§ **Problem to work on**
Go through the listing and count the lines with "from" in them; write only the number.

----

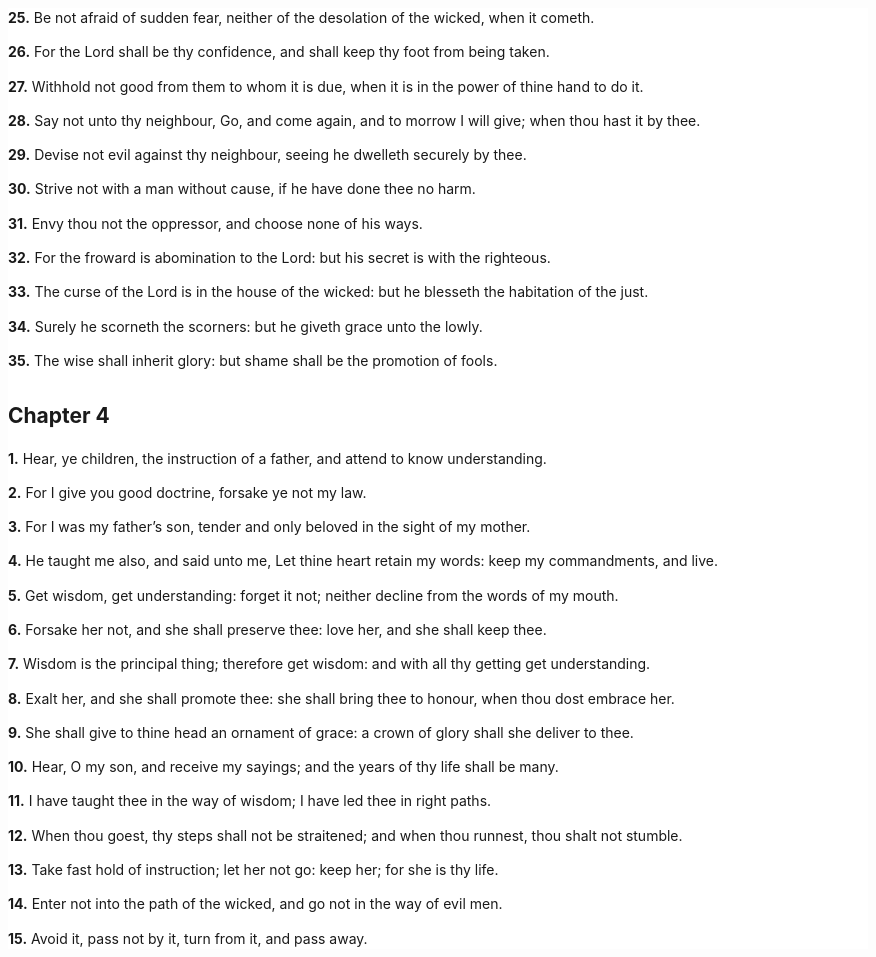 **25.** Be not afraid of sudden fear, neither of the desolation of the wicked, when it cometh. 

**26.** For the Lord shall be thy confidence, and shall keep thy foot from being taken. 

**27.** Withhold not good from them to whom it is due, when it is in the power of thine hand to do it. 

**28.** Say not unto thy neighbour, Go, and come again, and to morrow I will give; when thou hast it by thee. 

**29.** Devise not evil against thy neighbour, seeing he dwelleth securely by thee. 

**30.** Strive not with a man without cause, if he have done thee no harm. 

**31.** Envy thou not the oppressor, and choose none of his ways. 

**32.** For the froward is abomination to the Lord: but his secret is with the righteous. 

**33.** The curse of the Lord is in the house of the wicked: but he blesseth the habitation of the just. 

**34.** Surely he scorneth the scorners: but he giveth grace unto the lowly. 

**35.** The wise shall inherit glory: but shame shall be the promotion of fools. 

## Chapter 4

**1.** Hear, ye children, the instruction of a father, and attend to know understanding. 

**2.** For I give you good doctrine, forsake ye not my law. 

**3.** For I was my father’s son, tender and only beloved in the sight of my mother. 

**4.** He taught me also, and said unto me, Let thine heart retain my words: keep my commandments, and live. 

**5.** Get wisdom, get understanding: forget it not; neither decline from the words of my mouth. 

**6.** Forsake her not, and she shall preserve thee: love her, and she shall keep thee. 

**7.** Wisdom is the principal thing; therefore get wisdom: and with all thy getting get understanding. 

**8.** Exalt her, and she shall promote thee: she shall bring thee to honour, when thou dost embrace her. 

**9.** She shall give to thine head an ornament of grace: a crown of glory shall she deliver to thee. 

**10.** Hear, O my son, and receive my sayings; and the years of thy life shall be many. 

**11.** I have taught thee in the way of wisdom; I have led thee in right paths. 

**12.** When thou goest, thy steps shall not be straitened; and when thou runnest, thou shalt not stumble. 

**13.** Take fast hold of instruction; let her not go: keep her; for she is thy life. 

**14.** Enter not into the path of the wicked, and go not in the way of evil men. 

**15.** Avoid it, pass not by it, turn from it, and pass away.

----

§ **Exercise response**
4